→ WHAT YOU ARE ASKED TO DO:
Print the records below exactly as they appear. Omit all pictures.

→ RECORDS FOR PROCESSING:
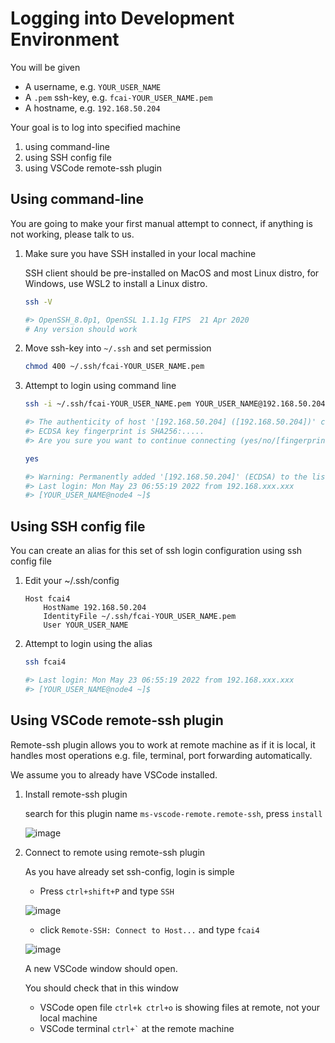 # Logging into Development Environment

You will be given

- A username, e.g. `YOUR_USER_NAME`
- A `.pem` ssh-key, e.g. `fcai-YOUR_USER_NAME.pem`
- A hostname, e.g. `192.168.50.204`

Your goal is to log into specified machine
1. using command-line
2. using SSH config file
3. using VSCode remote-ssh plugin

## Using command-line

You are going to make your first manual attempt to connect, if anything is not working, please talk to us.

1. Make sure you have SSH installed in your local machine

    SSH client should be pre-installed on MacOS and most Linux distro, for Windows, use WSL2 to install a Linux distro.

    ```bash
    ssh -V

    #> OpenSSH_8.0p1, OpenSSL 1.1.1g FIPS  21 Apr 2020
    # Any version should work
    ```

2. Move ssh-key into `~/.ssh` and set permission

    ```bash
    chmod 400 ~/.ssh/fcai-YOUR_USER_NAME.pem
    ```

3. Attempt to login using command line
   
    ```bash
    ssh -i ~/.ssh/fcai-YOUR_USER_NAME.pem YOUR_USER_NAME@192.168.50.204

    #> The authenticity of host '[192.168.50.204] ([192.168.50.204])' can't be established.
    #> ECDSA key fingerprint is SHA256:.....
    #> Are you sure you want to continue connecting (yes/no/[fingerprint])? 

    yes

    #> Warning: Permanently added '[192.168.50.204]' (ECDSA) to the list of known hosts.
    #> Last login: Mon May 23 06:55:19 2022 from 192.168.xxx.xxx
    #> [YOUR_USER_NAME@node4 ~]$ 
    ```

## Using SSH config file

You can create an alias for this set of ssh login configuration using ssh config file

1. Edit your ~/.ssh/config

    ```
    Host fcai4
        HostName 192.168.50.204
        IdentityFile ~/.ssh/fcai-YOUR_USER_NAME.pem
        User YOUR_USER_NAME
    ```

2. Attempt to login using the alias

    ```bash
    ssh fcai4

    #> Last login: Mon May 23 06:55:19 2022 from 192.168.xxx.xxx
    #> [YOUR_USER_NAME@node4 ~]$ 
    ```

## Using VSCode remote-ssh plugin

Remote-ssh plugin allows you to work at remote machine as if it is local, it handles most operations e.g. file, terminal, port forwarding automatically.

We assume you to already have VSCode installed.

1. Install remote-ssh plugin

    search for this plugin name `ms-vscode-remote.remote-ssh`, press `install`

    ![image](https://user-images.githubusercontent.com/20808792/169720542-91b4c11a-7110-4c81-b89a-23ac6ae5ce74.png)

2. Connect to remote using remote-ssh plugin

    As you have already set ssh-config, login is simple

    - Press `ctrl+shift+P` and type `SSH`

    ![image](https://user-images.githubusercontent.com/20808792/169720752-ab955e77-3e36-4ae6-aded-4db099e8dcc4.png)

    - click `Remote-SSH: Connect to Host...` and type `fcai4`

    ![image](https://user-images.githubusercontent.com/20808792/169721202-f8ebc587-3c66-4ab2-ac74-80ccf6329c28.png)

    A new VSCode window should open.
    
    You should check that in this window
    - VSCode open file `ctrl+k ctrl+o` is showing files at remote, not your local machine
    - VSCode terminal `` ctrl+` `` at the remote machine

→ WRITTEN ANSWER:
 # Logging into Development Environment

You will be given

- A username, e.g. `YOUR_USER_NAME`
- A `.pem` ssh-key, e.g. `fcai-YOUR_USER_NAME.pem`
- A hostname, e.g. `192.168.50.204`

Your goal is to log into specified machine
1. using command-line
2. using SSH config file
3. using VSCode remote-ssh plugin

## Using command-line

You are going to make your first manual attempt to connect, if anything is not working, please talk to us.

1. Make sure you have SSH installed in your local machine

    SSH client should be pre-installed on MacOS and most Linux distro, for Windows, use WSL2 to install a Linux distro.

    ```bash
    ssh -V

    #> OpenSSH_8.0p1, OpenSSL 1.1.1g FIPS  21 Apr 2020
    # Any version should work
    ```

2. Move ssh-key into `~/.ssh` and set permission

    ```bash
    chmod 400 ~/.ssh/fcai-YOUR_USER_NAME.pem
    ```

3. Attempt to login using command line
   
    ```bash
    ssh -i ~/.ssh/fcai-YOUR_USER_NAME.pem YOUR_USER_NAME@192.168.50.204

    #> The authenticity of host '[192.168.50.204] ([192.168.50.204])' can't be established.
    #> ECDSA key fingerprint is SHA256:.....
    #> Are you sure you want to continue connecting (yes/no/[fingerprint])? 

    yes

    #> Warning: Permanently added '[192.168.50.204]' (ECDSA) to the list of known hosts.
    #> Last login: Mon May 23 06:55:19 2022 from 192.168.xxx.xxx
    #> [YOUR_USER_NAME@node4 ~]$ 
    ```

## Using SSH config file

You can create an alias for this set of ssh login configuration using ssh config file

1. Edit your ~/.ssh/config

    ```
    Host fcai4
        HostName 192.168.50.204
        IdentityFile ~/.ssh/fcai-YOUR_USER_NAME.pem
        User YOUR_USER_NAME
    ```

2. Attempt to login using the alias

    ```bash
    ssh fcai4

    #> Last login: Mon May 23 06:55:19 2022 from 192.168.xxx.xxx
    #> [YOUR_USER_NAME@node4 ~]$ 
    ```

## Using VSCode remote-ssh plugin

Remote-ssh plugin allows you to work at remote machine as if it is local, it handles most operations e.g. file, terminal, port forwarding automatically.

We assume you to already have VSCode installed.

1. Install remote-ssh plugin

    search for this plugin name `ms-vscode-remote.remote-ssh`, press `install`

    ![image](https://user-images.githubusercontent.com/20808792/169720542-91b4c11a-7110-4c81-b89a-23ac6ae5ce74.png)

2. Connect to remote using remote-ssh plugin

    As you have already set ssh-config, login is simple

    - Press `ctrl+shift+P` and type `SSH`

    ![image](https://user-images.githubusercontent.com/20808792/169720752-ab955e77-3e36-4ae6-aded-4db099e8dcc4.png)

    - click `Remote-SSH: Connect to Host...` and type `fcai4`

    ![image](https://user-images.githubusercontent.com/20808792/169721202-f8ebc587-3c66-4ab2-ac74-80ccf6329c28.png)

    A new VSCode window should open.
    
    You should check that in this window
    - VSCode open file `ctrl+k ctrl+o` is showing files at remote, not your local machine
    - VSCode terminal `` ctrl+` `` at the remote machine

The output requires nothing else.